D'emblée, le titre impressionne et interpelle fortement par sa beauté, sa sagesse et sa modicité. Accepter d'être des ignorants de tant de choses ; en sous-entendu se savoir plein d'insincérités, plus ou moins conscientes et inconscientes, relève d'une douce et lucide humilité ; malheureusement ce sentiment profond est loin de rayonner en chacun de nous. Dès ce titre, implicitement, la barre est élevée, le niveau général du roman doit être de haute tenue, digne de son intitulé... fâcheusement il l'est, mais d'une façon si pointue, si intellectualisée qu'il sème quelques lecteurs en route.
Tout débute dans le quartier chic de Kensington à Londres en 2008. Zafar, un anglais originaire du Bangladesh, sac à dos, squelettique et l'air hagard, se présente au domicile du narrateur, un vieil ami perdu de vue depuis des années, actuellement banquier d'investissement. Ce dernier va mettre quelques minutes avant de reconnaître son ancien camarade d'université d'Oxford. Généreusement, il lui offre l'hospitalité, ce sont les prémices d'un long dialogue entre eux, d'autant que leur vision du monde s'avère quelque peu asymétrique.

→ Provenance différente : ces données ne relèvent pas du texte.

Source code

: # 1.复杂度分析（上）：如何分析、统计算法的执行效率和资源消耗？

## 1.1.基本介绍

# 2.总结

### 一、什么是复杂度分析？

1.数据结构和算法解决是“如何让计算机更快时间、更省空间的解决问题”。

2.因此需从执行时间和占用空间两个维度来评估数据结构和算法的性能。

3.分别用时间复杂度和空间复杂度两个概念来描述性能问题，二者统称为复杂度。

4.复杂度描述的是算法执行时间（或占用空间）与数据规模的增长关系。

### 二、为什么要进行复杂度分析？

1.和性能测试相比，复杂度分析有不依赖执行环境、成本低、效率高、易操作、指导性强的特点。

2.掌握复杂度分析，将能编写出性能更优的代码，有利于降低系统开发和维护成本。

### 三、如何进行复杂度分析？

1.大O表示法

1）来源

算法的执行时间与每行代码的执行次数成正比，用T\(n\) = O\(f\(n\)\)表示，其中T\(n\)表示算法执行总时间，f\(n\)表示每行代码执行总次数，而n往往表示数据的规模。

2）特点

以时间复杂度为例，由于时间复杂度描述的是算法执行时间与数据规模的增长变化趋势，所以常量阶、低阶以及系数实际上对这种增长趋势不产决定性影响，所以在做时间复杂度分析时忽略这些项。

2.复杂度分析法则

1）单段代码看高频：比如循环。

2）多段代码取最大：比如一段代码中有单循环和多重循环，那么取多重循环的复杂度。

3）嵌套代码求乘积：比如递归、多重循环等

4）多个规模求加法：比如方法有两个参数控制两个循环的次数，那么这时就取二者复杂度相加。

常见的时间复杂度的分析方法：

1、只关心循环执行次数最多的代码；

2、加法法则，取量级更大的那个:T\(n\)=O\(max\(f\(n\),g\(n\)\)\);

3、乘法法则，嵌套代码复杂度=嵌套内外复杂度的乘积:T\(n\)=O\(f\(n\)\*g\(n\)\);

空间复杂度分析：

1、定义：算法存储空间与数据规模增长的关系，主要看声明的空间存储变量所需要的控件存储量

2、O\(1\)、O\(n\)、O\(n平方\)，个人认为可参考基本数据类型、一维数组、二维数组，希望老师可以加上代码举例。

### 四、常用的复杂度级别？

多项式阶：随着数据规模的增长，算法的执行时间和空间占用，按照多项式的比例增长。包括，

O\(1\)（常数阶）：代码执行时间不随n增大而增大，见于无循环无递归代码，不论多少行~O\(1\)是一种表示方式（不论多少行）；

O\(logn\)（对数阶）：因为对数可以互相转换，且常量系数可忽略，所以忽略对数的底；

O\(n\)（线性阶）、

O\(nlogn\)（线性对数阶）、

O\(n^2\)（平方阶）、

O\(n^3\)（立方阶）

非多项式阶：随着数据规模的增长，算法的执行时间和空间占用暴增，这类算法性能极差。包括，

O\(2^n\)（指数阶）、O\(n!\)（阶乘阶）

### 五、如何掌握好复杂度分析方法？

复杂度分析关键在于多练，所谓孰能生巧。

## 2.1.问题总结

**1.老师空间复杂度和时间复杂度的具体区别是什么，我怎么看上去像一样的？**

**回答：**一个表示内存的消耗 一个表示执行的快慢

L'ensemble du roman relève d'une part de ce que Zafar va vouloir raconter au narrateur, et d'autre part à ce que ce dernier souhaite raconter au lecteur. L'histoire de leur vie puissamment séparée par une indélébile barrière sociale va ainsi se mêler, puis s'emmêler au rythme de leur amitié, de leur séparation - due à la vie professionnelle - puis de leurs retrouvailles, dans des circonstances que le destin s'amuse à leur imposer. Dans une sorte de flash-back kaléidoscopique, où parfois le lecteur s'égare quelque peu, le roman aborde et enchevêtre ensemble une ribambelle de thèmes : l'indépendance du Bangladesh, les mathématiques, la crise financière, la guerre en Afghanistan, l'incursion humanitaire, l'exil, le regard et la perception d'autrui, etc. Le propos est large, cérébral, politique et un rien sensuel.
A travers ce récit, Zia Haider Rahman s'amuse à déchirer le voile des apparences ; toutes ces choses que nous croyons connaître, nos certitudes, qui sont en fait instables, non fondées, souvent bâties sur du sable. Au final, le monde n'est-il pas qu'illusion, que grotesque et sinistre tromperie, gorgé de sophismes à ne plus savoir qu'en faire ? Cependant, pourquoi faut-il absolument accepter de vivre avec ces foutues certitudes ? D'où vient cette incapacité de vivre sans l'incertitude ? Pourtant, douter, se méfier, être dans l'interrogation systématique, n'est-il pas plus sain, plus équilibré, même plus stimulant de vivre ainsi, en alerte perpétuelle, tel un suricate, face à tous ces beaux parleurs, ou plutôt ces beaux emberlificoteurs ?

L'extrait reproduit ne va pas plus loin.